Аллегория — самый неэскапистский из всех литературных жанров. В нее невозможно убежать; в ней невозможно забыться. Со строгостью политрука она возвращает читателя к моральным проблемам настоящего. Она навязывает этическую позицию, контролирует процесс интерпретации и пресекает любую читательскую попытку отдохнуть от насущных вопросов современности в замкнутом и самодостаточном текстовом мире. Аллегория постоянно тычет читателя носом в подспудный, метафорический смысл. Но если в средневековых и ренессансных аллегориях контроль над читателем осуществлялся достаточно простыми методами, в современных аллегориях, особенно
подцензурных, жанровые сигналы посылаются по более сложным каналам.
Метафорический смысл аллегории обратно пропорционален ее буквальному смыслу.
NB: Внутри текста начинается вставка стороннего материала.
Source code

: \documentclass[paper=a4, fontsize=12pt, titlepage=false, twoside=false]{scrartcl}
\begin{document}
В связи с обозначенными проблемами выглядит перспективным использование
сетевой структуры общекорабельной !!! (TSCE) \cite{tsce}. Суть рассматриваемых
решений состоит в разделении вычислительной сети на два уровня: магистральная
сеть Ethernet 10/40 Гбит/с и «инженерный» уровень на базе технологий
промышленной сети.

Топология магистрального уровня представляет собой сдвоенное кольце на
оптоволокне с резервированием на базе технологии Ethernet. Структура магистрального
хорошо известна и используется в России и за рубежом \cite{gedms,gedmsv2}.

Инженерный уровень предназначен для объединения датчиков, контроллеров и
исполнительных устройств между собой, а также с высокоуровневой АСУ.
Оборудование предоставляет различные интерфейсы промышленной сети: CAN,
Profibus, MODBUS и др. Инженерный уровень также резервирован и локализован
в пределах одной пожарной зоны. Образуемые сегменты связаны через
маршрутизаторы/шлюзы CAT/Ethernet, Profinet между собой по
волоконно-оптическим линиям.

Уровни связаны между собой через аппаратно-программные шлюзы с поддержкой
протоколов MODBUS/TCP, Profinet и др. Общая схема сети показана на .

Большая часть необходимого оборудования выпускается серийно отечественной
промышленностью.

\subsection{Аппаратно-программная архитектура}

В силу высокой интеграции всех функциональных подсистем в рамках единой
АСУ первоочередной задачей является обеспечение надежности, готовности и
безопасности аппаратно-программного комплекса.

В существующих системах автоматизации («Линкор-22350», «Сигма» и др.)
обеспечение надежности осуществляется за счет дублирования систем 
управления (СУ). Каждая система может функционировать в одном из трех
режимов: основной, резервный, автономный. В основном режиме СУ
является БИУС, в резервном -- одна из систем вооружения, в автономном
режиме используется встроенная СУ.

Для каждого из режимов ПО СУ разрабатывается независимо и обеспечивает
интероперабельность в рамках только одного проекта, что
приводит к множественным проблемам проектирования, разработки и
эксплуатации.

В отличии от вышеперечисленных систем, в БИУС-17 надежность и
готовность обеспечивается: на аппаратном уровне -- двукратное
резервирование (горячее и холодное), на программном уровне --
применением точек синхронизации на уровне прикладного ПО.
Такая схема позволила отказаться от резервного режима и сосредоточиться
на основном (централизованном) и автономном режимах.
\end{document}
Чем текстовой мир плотнее, упорядоченное, внутренне непротиворечивее, тем менее читатель чувствует необходимость его расшифровывать. И наоборот — чем больше в тексте провалов, несоответствий, нарушений внутреннего правдоподобия, тем больше читатель, из понятного отвращения к бессмыслице, ищет в нем тайное, глубинное, метафорическое значение. Если аллегория и фантастика «сожительствуют» в одном и том же тексте, то чем больше в нем одной, тем меньше другой. Аллегорические элементы в фантастике проявляются как «черные дыры» в хронотипе: нарушение внутренней логики повествования указывает на наличие в нем зашифрованного подтекста.
Чтобы увидеть, как проступают контуры аллегории в научно-фантастическом тексте, я хочу начать как раз с «чистой» фантастики Стругацких — их ранних романов, наиболее близких к западной модели НФ. «Трудно быть богом» (1964) с его проблематикой культурного вмешательства/невмешательства напоминает современный ему «Слово для «леса» и «мира» одно» Урсулы Ле Гуин. И Стругацкие, и Ле Гуин моделируют трагические последствия столкновения двух разнородных культур в рамках вымышленных инопланетных миров. И в том, и в другом случае читатель неизбежно сопоставляет события в этих мирах со знакомыми ему историческим реалиями: войной во Вьетнаме у Ле Гуин, советской идеологией «форсирования» хода истории у Стругацких. Такие сопоставления — необходимый элемент поэтики НФ. Каким бы самодостаточным ни был ее мир, он не может не откликаться на реальный мир автора. Воображение не терпит пустоты. Но коль скоро автор не навязывает читателю определенных выводов, процесс сравнения остается идеологически открытым, свободным и неограниченным. И его открытость зависит от внутренней цельности хронотопа. Атшианцы Ле Гуин — не замаскированные вьетнамцы, а чужая культура, развивающаяся по присущим ей законам. Роман постулирует общую этическую проблему вмешательства, а как эта проблема соотносится с внешней политикой США — это уже читателю решать.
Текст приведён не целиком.